▶ **Aim of the exercise**: Beginning with the line that holds "the LIWC framework." in the data below, give again every line through the one that holds "for topic discovery.", exactly as written.
********
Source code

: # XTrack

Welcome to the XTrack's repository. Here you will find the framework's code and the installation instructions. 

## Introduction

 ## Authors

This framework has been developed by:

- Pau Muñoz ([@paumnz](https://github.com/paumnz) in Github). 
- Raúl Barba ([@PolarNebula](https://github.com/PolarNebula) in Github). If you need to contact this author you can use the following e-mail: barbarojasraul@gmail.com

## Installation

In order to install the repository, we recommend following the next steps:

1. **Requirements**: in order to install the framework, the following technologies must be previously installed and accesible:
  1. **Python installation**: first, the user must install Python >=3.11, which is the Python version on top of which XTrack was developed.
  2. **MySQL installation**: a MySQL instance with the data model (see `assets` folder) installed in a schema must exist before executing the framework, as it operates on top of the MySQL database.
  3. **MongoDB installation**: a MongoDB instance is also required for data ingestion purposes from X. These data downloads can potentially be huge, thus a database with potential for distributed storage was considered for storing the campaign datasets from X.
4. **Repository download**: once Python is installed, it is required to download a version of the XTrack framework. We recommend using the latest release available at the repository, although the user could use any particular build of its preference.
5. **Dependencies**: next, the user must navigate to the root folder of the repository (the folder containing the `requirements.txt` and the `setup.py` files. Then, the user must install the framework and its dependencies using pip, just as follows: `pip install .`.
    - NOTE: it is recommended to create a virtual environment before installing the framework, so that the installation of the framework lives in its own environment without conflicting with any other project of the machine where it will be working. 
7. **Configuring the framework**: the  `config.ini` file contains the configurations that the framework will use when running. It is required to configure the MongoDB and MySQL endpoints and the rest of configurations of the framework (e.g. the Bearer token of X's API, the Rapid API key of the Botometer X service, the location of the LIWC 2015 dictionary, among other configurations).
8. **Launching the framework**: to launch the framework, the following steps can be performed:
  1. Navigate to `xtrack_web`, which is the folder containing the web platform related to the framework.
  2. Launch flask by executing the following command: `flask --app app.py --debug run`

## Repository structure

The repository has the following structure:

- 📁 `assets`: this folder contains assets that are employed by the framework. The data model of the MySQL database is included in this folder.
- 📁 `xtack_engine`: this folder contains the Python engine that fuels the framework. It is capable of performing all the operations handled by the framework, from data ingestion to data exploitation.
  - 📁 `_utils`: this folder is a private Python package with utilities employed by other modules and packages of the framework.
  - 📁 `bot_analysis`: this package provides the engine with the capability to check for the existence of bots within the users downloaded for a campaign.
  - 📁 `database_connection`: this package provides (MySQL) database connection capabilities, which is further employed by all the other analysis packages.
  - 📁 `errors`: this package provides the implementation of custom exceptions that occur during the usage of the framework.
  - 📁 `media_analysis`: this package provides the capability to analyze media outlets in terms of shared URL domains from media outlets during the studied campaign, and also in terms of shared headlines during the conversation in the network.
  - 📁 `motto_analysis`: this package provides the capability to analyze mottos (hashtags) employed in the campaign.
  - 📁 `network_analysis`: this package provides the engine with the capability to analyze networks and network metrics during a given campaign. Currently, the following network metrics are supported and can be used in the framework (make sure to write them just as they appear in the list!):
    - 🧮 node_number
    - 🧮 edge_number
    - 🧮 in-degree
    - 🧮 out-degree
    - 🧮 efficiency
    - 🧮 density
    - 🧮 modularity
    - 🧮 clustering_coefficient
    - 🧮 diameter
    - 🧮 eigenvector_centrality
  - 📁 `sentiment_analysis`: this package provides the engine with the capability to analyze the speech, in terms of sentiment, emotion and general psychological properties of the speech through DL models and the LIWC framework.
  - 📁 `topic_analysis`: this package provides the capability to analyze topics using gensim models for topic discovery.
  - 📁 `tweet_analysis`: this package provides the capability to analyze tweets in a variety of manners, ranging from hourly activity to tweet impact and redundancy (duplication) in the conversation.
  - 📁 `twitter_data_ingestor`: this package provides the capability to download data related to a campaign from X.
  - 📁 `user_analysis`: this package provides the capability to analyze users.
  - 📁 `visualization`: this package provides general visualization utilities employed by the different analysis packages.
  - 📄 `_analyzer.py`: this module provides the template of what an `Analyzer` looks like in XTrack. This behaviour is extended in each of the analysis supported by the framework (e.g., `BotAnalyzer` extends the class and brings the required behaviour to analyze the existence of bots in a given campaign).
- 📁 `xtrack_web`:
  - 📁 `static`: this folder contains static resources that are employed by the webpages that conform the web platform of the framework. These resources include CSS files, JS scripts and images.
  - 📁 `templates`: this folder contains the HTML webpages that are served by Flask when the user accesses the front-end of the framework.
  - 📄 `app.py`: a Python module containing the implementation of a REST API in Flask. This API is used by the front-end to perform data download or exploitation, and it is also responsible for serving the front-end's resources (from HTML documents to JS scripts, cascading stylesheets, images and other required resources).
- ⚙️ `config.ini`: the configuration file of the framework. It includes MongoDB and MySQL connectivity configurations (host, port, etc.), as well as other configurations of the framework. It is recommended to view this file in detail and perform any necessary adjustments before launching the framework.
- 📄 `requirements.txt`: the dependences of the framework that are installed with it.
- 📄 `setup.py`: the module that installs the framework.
********
▶ **Final answer**:
  - 📁 `sentiment_analysis`: this package provides the engine with the capability to analyze the speech, in terms of sentiment, emotion and general psychological properties of the speech through DL models and the LIWC framework.
  - 📁 `topic_analysis`: this package provides the capability to analyze topics using gensim models for topic discovery.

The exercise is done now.